::: Records for processing :::

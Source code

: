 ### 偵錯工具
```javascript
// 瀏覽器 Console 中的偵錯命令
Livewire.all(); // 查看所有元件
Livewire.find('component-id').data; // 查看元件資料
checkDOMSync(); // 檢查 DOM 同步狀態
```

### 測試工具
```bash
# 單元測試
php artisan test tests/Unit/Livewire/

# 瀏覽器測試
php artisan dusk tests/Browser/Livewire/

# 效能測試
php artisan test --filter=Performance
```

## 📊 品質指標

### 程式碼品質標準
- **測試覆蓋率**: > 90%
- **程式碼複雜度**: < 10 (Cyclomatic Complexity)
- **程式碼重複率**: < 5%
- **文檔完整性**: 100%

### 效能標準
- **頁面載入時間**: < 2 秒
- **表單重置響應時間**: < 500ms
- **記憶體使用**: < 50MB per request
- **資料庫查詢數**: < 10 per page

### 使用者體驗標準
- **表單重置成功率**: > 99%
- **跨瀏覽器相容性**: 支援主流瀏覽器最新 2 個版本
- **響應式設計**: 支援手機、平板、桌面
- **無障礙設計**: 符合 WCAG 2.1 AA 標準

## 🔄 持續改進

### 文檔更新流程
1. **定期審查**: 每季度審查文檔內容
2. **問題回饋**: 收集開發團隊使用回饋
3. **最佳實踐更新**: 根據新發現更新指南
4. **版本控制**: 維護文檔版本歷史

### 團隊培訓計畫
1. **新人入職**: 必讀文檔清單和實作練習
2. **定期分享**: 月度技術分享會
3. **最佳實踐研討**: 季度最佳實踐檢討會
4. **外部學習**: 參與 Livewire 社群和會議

:::

▶ Task statement:
Return, in full, every line of these entries that holds "artisan".

▶ Problem solution:
php artisan test tests/Unit/Livewire/
php artisan dusk tests/Browser/Livewire/
php artisan test --filter=Performance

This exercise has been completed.